Pension Reform

By Ed Mendel
June 29, 2015

An accounting board best known for requiring the calculation and reporting of the debt owed for retiree health care promised government workers, which often turned out to be shockingly large, is having another moment.

This month the Governmental Accounting Standards Board applied new rules for reporting pension debt to retiree heath care. It’s a broader look, shows year-to-year changes, and requires local governments in state systems to report their share of debt.

And the new numbers must be reported on the face page of financial documents, not buried deep in the notes of lengthy documents known only to those with green eyeshades.

This month also is the end of the first fiscal year for which local governments are required to report their share of pension debt under the new rules. The two big state pension systems, CalPERS and CalSTRS, are helping local governments do the paperwork.

The purpose of the new rules was briefly outlined last week by the accounting board chairman, David Vaudt, in an interview with CNBC about the change for retiree health care, often called in government Other Post-Employment Benefits.

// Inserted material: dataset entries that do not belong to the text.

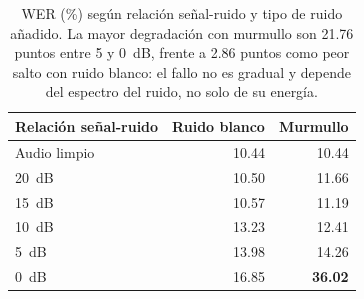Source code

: \begin{table}[h]
\centering
\small
\begin{tabular}{|l|r|r|}
    \hline
    \textbf{Relación señal-ruido} & \textbf{Ruido blanco} & \textbf{Murmullo} \\
    \hline
    Audio limpio & 10.44 & 10.44 \\
    20~dB & 10.50 & 11.66 \\
    15~dB & 10.57 & 11.19 \\
    10~dB & 13.23 & 12.41 \\
    5~dB & 13.98 & 14.26 \\
    0~dB & 16.85 & \textbf{36.02} \\
    \hline
\end{tabular}
\caption{WER (\%) según relación señal-ruido y tipo de ruido añadido. La mayor
degradación con murmullo son 21.76 puntos entre 5 y 0~dB, frente a
2.86 puntos como peor salto con ruido blanco: el fallo no es gradual y depende
del espectro del ruido, no solo de su energía.}
\label{tab:ruido}
\end{table}
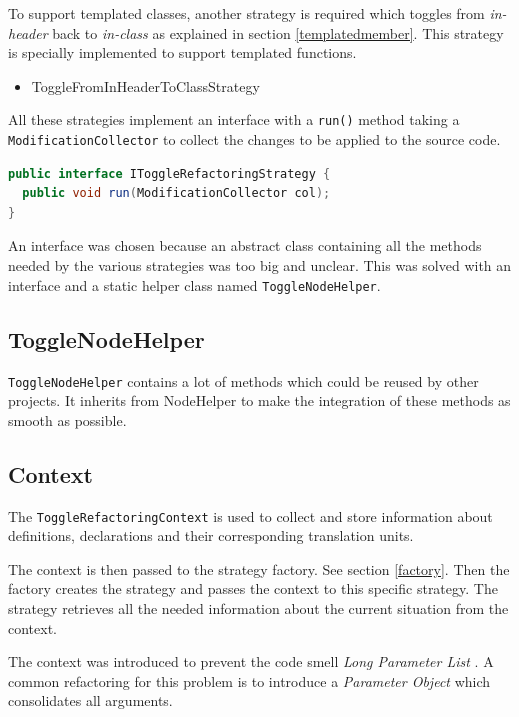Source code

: To support templated classes, another strategy is required which toggles from
\textit{in-header} back to \textit{in-class} as explained in section
\ref{templatedmember}. This strategy is specially implemented to support
templated functions.

\begin{itemize}
\item ToggleFromInHeaderToClassStrategy
\end{itemize}

All these strategies implement an interface with a \texttt{run()} method taking
a \texttt{ModificationCollector} to collect the changes to be applied to the 
source code.

\begin{lstlisting}[caption={IToggleRefactoringStrategy},
label={01templatedMember}, language=Java]
public interface IToggleRefactoringStrategy {
  public void run(ModificationCollector col);
}
\end{lstlisting}

An interface was chosen because an abstract class containing all the methods
needed by the various strategies was too big and unclear. This was solved with an
interface and a static helper class named \texttt{ToggleNodeHelper}.

\subsection{ToggleNodeHelper}

\texttt{ToggleNodeHelper} contains a lot of methods which could be reused by
other projects. It inherits from NodeHelper to make the integration of these
methods as smooth as possible.

\subsection{Context}

The \texttt{ToggleRefactoringContext} is used to collect and store information 
about definitions, declarations and their corresponding translation units.

The context is then passed to the strategy factory. See section
\ref{factory}. Then the factory creates the strategy and passes the context to
this specific strategy. The strategy retrieves all the needed information about
the current situation from the context.

The context was introduced to prevent the code smell \textit{Long Parameter
List} \cite{Refactoring}. A common refactoring for this problem is to
introduce a \textit{Parameter Object} which consolidates all arguments.

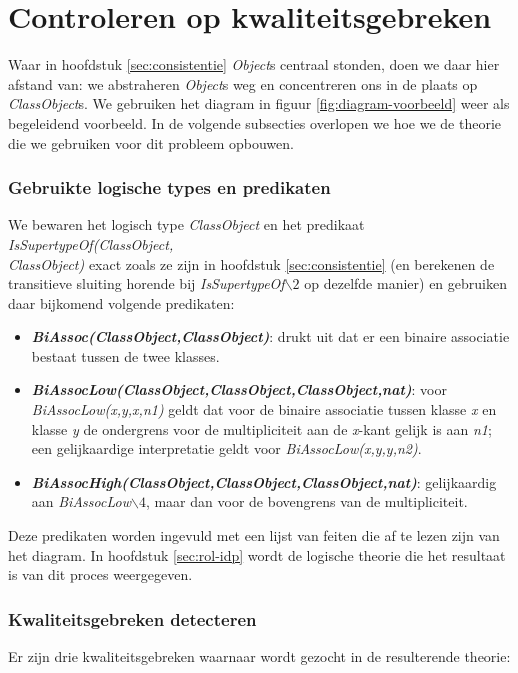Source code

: \chapter{Controleren op kwaliteitsgebreken}\label{sec:kwaliteitsgebrek}
Waar in hoofdstuk \ref{sec:consistentie} \textit{Object}s centraal stonden, doen we daar hier afstand van: we abstraheren \textit{Object}s weg en concentreren ons in de plaats op \textit{ClassObject}s. We gebruiken het diagram in figuur \ref{fig:diagram-voorbeeld} weer als begeleidend voorbeeld. In de volgende subsecties overlopen we hoe we de theorie die we gebruiken voor dit probleem opbouwen.

\subsection{Gebruikte logische types en predikaten}
We bewaren het logisch type \textit{ClassObject} en het predikaat \textit{IsSupertypeOf(ClassObject,\\ClassObject)} exact zoals ze zijn in hoofdstuk \ref{sec:consistentie} (en berekenen de transitieve sluiting horende bij \textit{IsSupertypeOf$\backslash2$} op dezelfde manier) en gebruiken daar bijkomend volgende predikaten:

\begin{itemize}
	\item \textbf{\textit{BiAssoc(ClassObject,ClassObject)}}: drukt uit dat er een binaire associatie bestaat tussen de twee klasses.
	\item \textbf{\textit{BiAssocLow(ClassObject,ClassObject,ClassObject,nat)}}: voor \textit{BiAssocLow(x,y,x,n1)} geldt dat voor de binaire associatie tussen klasse \textit{x} en klasse \textit{y} de ondergrens voor de multipliciteit aan de \textit{x}-kant gelijk is aan \textit{n1}; een gelijkaardige interpretatie geldt voor \textit{BiAssocLow(x,y,y,n2)}.
	\item \textbf{\textit{BiAssocHigh(ClassObject,ClassObject,ClassObject,nat)}}: gelijkaardig aan \textit{BiAssocLow$\backslash4$}, maar dan voor de bovengrens van de multipliciteit.
\end{itemize}

Deze predikaten worden ingevuld met een lijst van feiten die af te lezen zijn van het diagram. In hoofdstuk \ref{sec:rol-idp} wordt de logische theorie die het resultaat is van dit proces weergegeven.

\subsection{Kwaliteitsgebreken detecteren}
Er zijn drie kwaliteitsgebreken waarnaar wordt gezocht in de resulterende theorie:


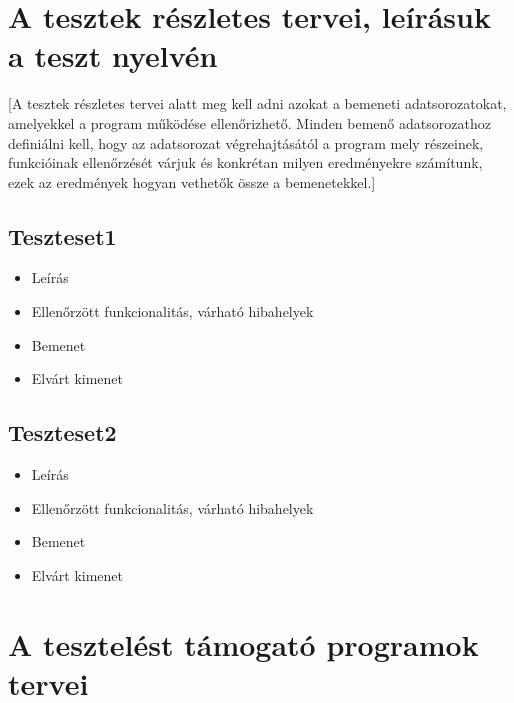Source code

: \section{A tesztek részletes tervei, leírásuk a teszt nyelvén}
[A tesztek részletes tervei alatt meg kell adni azokat a bemeneti adatsorozatokat, amelyekkel a program működése ellenőrizhető. Minden bemenő adatsorozathoz definiálni kell, hogy az adatsorozat végrehajtásától a program mely részeinek, funkcióinak ellenőrzését várjuk és konkrétan milyen eredményekre számítunk, ezek az eredmények hogyan vethetők össze a bemenetekkel.]

\subsection{Teszteset1}
\begin{itemize}
\item Leírás\newline
{}
\item Ellenőrzött funkcionalitás, várható hibahelyek
\item Bemenet\newline
{}
\item Elvárt kimenet\newline
{}
\end{itemize}

\subsection{Teszteset2}
\begin{itemize}
\item Leírás\newline
{}
\item Ellenőrzött funkcionalitás, várható hibahelyek
\item Bemenet\newline
{}
\item Elvárt kimenet\newline
{}
\end{itemize}

\section{A tesztelést támogató programok tervei}

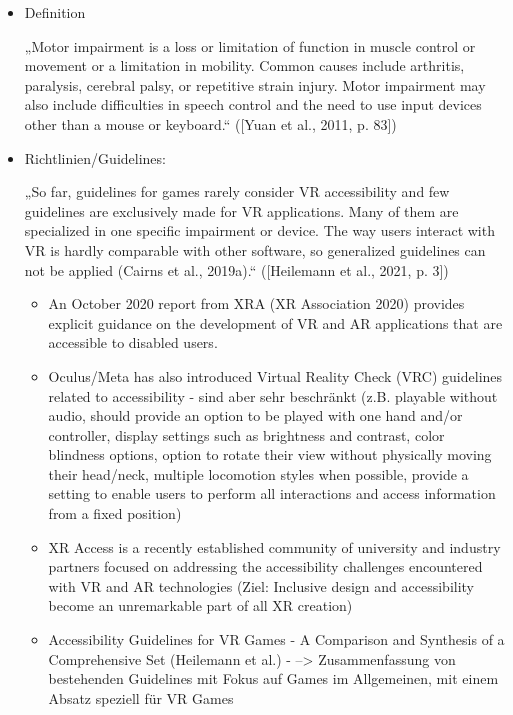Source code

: \begin{itemize}
    \item Definition
    
    „Motor impairment is a loss or limitation of function in muscle control or movement or a limitation in mobility. Common causes include arthritis, paralysis, cerebral palsy, or repetitive strain injury. Motor impairment may also include difficulties in speech control and the need to use input devices other than a mouse or keyboard.“ ([Yuan et al., 2011, p. 83])
    
    \item Richtlinien/Guidelines: 
    
    „So far, guidelines for games rarely consider VR accessibility and few guidelines are exclusively made for VR applications. Many of them are specialized in one specific impairment or device. The way users interact with VR is hardly comparable with other software, so generalized guidelines can not be applied (Cairns et al., 2019a).“ ([Heilemann et al., 2021, p. 3])
    
    \begin{itemize}
        \item An October 2020 report from XRA (XR Association 2020) provides explicit guidance on the development of VR and AR applications that are accessible to disabled users.
        \item Oculus/Meta has also introduced Virtual Reality Check (VRC) guidelines related to accessibility - sind aber sehr beschränkt (z.B. playable without audio, should provide an option to be played with one hand and/or controller, display settings such as brightness and contrast, color blindness options, option to rotate their view without physically moving their head/neck, multiple locomotion styles when possible, provide a setting to enable users to perform all interactions and access information from a fixed position)  
        \item XR Access is a recently established community of university and industry partners focused on addressing the accessibility challenges encountered with VR and AR technologies (Ziel: Inclusive design and accessibility become an unremarkable part of all XR creation) 
        \item Accessibility Guidelines for VR Games - A Comparison and Synthesis of a Comprehensive Set (Heilemann et al.) - --> Zusammenfassung von bestehenden Guidelines mit Fokus auf Games im Allgemeinen, mit einem Absatz speziell für VR Games
    \end{itemize}
\end{itemize}

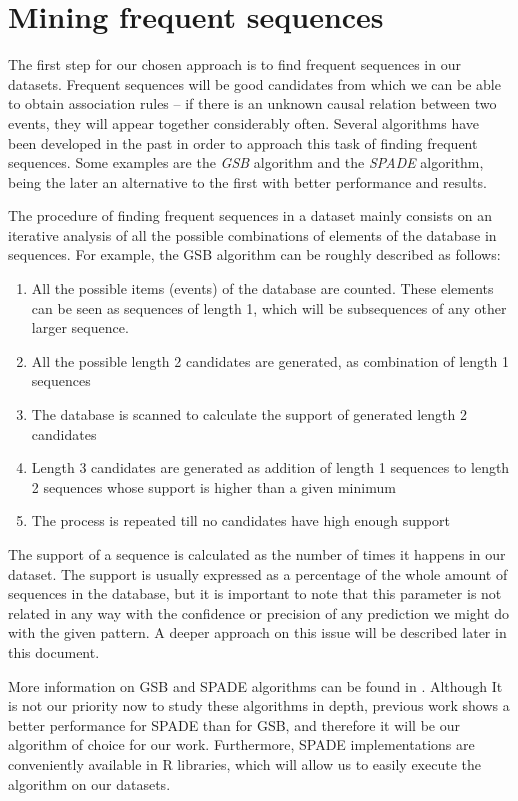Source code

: \documentclass[a4paper,12pt]{article}
\begin{document}
\section{Mining frequent sequences}\label{sec:mining_sequences}
The first step for our chosen approach is to find frequent sequences in our datasets. Frequent sequences will be good candidates from which we can be able to obtain association rules -- if there is an unknown causal relation between two events, they will appear together considerably often. Several algorithms have been developed in the past in order to approach this task of finding frequent sequences. Some examples are the \emph{GSB} algorithm and the \emph{SPADE} algorithm, being the later an alternative to the first with better performance and results.

The procedure of finding frequent sequences in a dataset mainly consists on an iterative analysis of all the possible combinations of elements of the database in sequences. For example, the GSB algorithm can be roughly described as follows:

\begin{enumerate}
\item All the possible items (events) of the database are counted. These elements can be seen as sequences of length 1, which will be subsequences of any other larger sequence.
\item All the possible length 2 candidates are generated, as combination of length 1 sequences
\item The database is scanned to calculate the support of generated length 2 candidates
\item Length 3 candidates are generated as addition of length 1 sequences to length 2 sequences whose support is higher than a given minimum
\item The process is repeated till no candidates have high enough support
\end{enumerate}

The support of a sequence is calculated as the number of times it happens in our dataset. The support is usually expressed as a percentage of the whole amount of sequences in the database, but it is important to note that this parameter is not related in any way with the confidence or precision of any prediction we might do with the given pattern. A deeper approach on this issue will be described later in this document.

More information on GSB and SPADE algorithms can be found in \cite{zaki2001spade, zhao2003sequential, srikant1996mining}. Although It is not our priority now to study these algorithms in depth, previous work shows a better performance for SPADE than for GSB, and therefore it will be our algorithm of choice for our work. Furthermore, SPADE implementations are conveniently available in R libraries, which will allow us to easily execute the algorithm on our datasets.
\end{document}
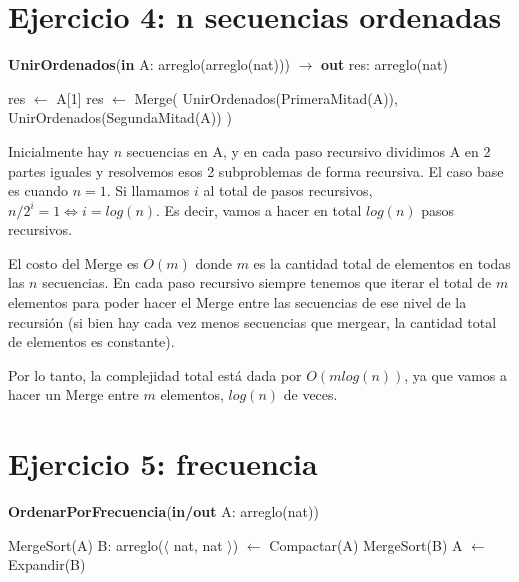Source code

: \section{Ejercicio 4: n secuencias ordenadas}

\begin{algorithm}[H]
\caption{
    \textbf{UnirOrdenados}(\textbf{in} A: arreglo(arreglo(nat))) $\to$ \textbf{out} res: arreglo(nat)
}
\begin{algorithmic}[1]
        \State res $\gets$ A[1]
    \Else
        \State res $\gets$ Merge(
        \State \;\; UnirOrdenados(PrimeraMitad(A)),
        \State \;\; UnirOrdenados(SegundaMitad(A))
        \State )
    \EndIf
\end{algorithmic}
\end{algorithm}

Inicialmente hay $n$ secuencias en A, y en cada paso recursivo dividimos A en 2 partes iguales y resolvemos esos 2 subproblemas de forma recursiva. El caso base es cuando $n = 1$. Si llamamos $i$ al total de pasos recursivos, $n / 2^i = 1 \iff i = log(n)$. Es decir, vamos a hacer en total $log(n)$ pasos recursivos.

El costo del Merge es $O(m)$ donde $m$ es la cantidad total de elementos en todas las $n$ secuencias. En cada paso recursivo siempre tenemos que iterar el total de $m$ elementos para poder hacer el Merge entre las secuencias de ese nivel de la recursión (si bien hay cada vez menos secuencias que mergear, la cantidad total de elementos es constante).

Por lo tanto, la complejidad total está dada por $O(m log(n))$, ya que vamos a hacer un Merge entre $m$ elementos, $log(n)$ de veces.

\section{Ejercicio 5: frecuencia}

\begin{algorithm}[H]
\caption{
    \textbf{OrdenarPorFrecuencia}(\textbf{in/out} A: arreglo(nat))
}
\begin{algorithmic}[1]
    \State MergeSort(A) 
    \State B: arreglo($\langle$ nat, nat $\rangle$) $\gets$ Compactar(A) 
    \State MergeSort(B) 
    \State A $\gets$ Expandir(B) 
\end{algorithmic}
\end{algorithm}

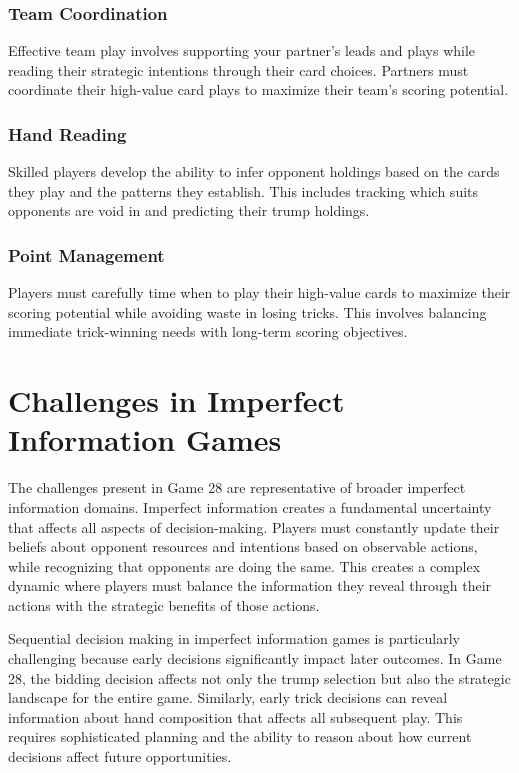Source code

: \documentclass[conference]{IEEEtran}
\begin{document}
\subsubsection{Team Coordination}
Effective team play involves supporting your partner's leads and plays while reading their strategic intentions through their card choices. Partners must coordinate their high-value card plays to maximize their team's scoring potential.


\subsubsection{Hand Reading}
Skilled players develop the ability to infer opponent holdings based on the cards they play and the patterns they establish. This includes tracking which suits opponents are void in and predicting their trump holdings.

\subsubsection{Point Management}
Players must carefully time when to play their high-value cards to maximize their scoring potential while avoiding waste in losing tricks. This involves balancing immediate trick-winning needs with long-term scoring objectives. 


\section{Challenges in Imperfect Information Games}

The challenges present in Game 28 are representative of broader imperfect information domains. Imperfect information creates a fundamental uncertainty that affects all aspects of decision-making. Players must constantly update their beliefs about opponent resources and intentions based on observable actions, while recognizing that opponents are doing the same. This creates a complex dynamic where players must balance the information they reveal through their actions with the strategic benefits of those actions.

Sequential decision making in imperfect information games is particularly challenging because early decisions significantly impact later outcomes. In Game 28, the bidding decision affects not only the trump selection but also the strategic landscape for the entire game. Similarly, early trick decisions can reveal information about hand composition that affects all subsequent play. This requires sophisticated planning and the ability to reason about how current decisions affect future opportunities.
\end{document}
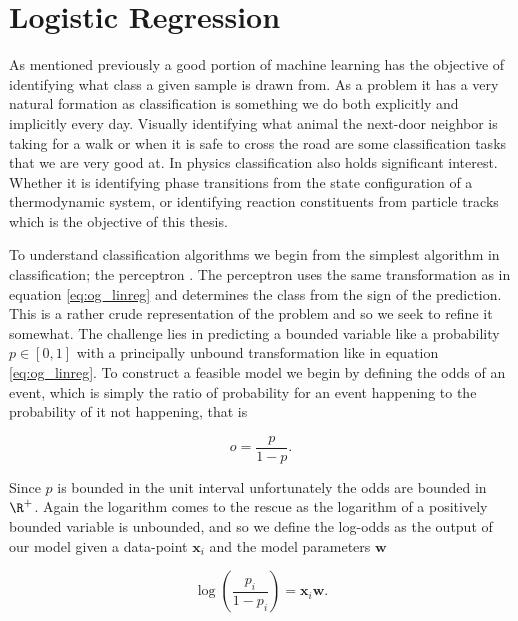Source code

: 
\section{Logistic Regression}\label{sec:LogReg}

As mentioned previously a good portion of machine learning has the objective of identifying what class a given sample is drawn from. As a problem it has a very natural formation as classification is something we do both explicitly and implicitly every day. Visually identifying what animal the next-door neighbor is taking for a walk or when it is safe to cross the road are some classification tasks that we are very good at. In physics classification also holds significant interest. Whether it is identifying phase transitions from the state configuration of a thermodynamic system, or identifying reaction constituents from particle tracks which is the objective of this thesis.

To understand classification algorithms we begin from the simplest algorithm in classification; the perceptron \cite{Rosenblatt1958}. The perceptron uses the same transformation as in equation \ref{eq:og_linreg} and determines the class from the sign of the prediction. This is a rather crude representation of the problem and so we seek to refine it somewhat. The challenge lies in predicting a bounded variable like a probability $p \in [0,1]$ with a principally unbound transformation like in equation \ref{eq:og_linreg}. To construct a feasible model we begin by defining the odds of an event, which is simply the ratio of probability for an event happening to the probability of it not happening, that is 

\begin{equation}\label{eq:odds}
o = \frac{p}{1-p}.
\end{equation}

\noindent Since $p$ is bounded in the unit interval unfortunately the odds are bounded in $\R^+$. Again the logarithm comes to the rescue as the logarithm of a positively bounded variable is unbounded, and so we define the log-odds as the output of our model given a data-point $\boldsymbol{x}_i$ and the model parameters $\boldsymbol{w}$

\begin{equation}\label{eq:log_odds}
\log \left(\frac{p_i}{1-p_i}\right) = \boldsymbol{x}_i\boldsymbol{w}. 
\end{equation}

“Previously, what happened under current standards is that the pension and OPEB liabilities appeared in the footnotes of the financial statement, and regretfully that didn’t get the attention of the policymakers, the mayors and councils, the governors and the legislators,” Vaudt said.

“So, what the new standards will do is they will elevate that pension liability, that OPEB liability to the face of the financial statement. And this will provide a much clearer picture, an enhanced picture, of what these promises actually are, what the magnitude of those promises are, and whether assets are being set aside to actually pay for those benefits in the future.”

Needless to say, public knowledge of a problem does not necessarily lead to a prompt political solution.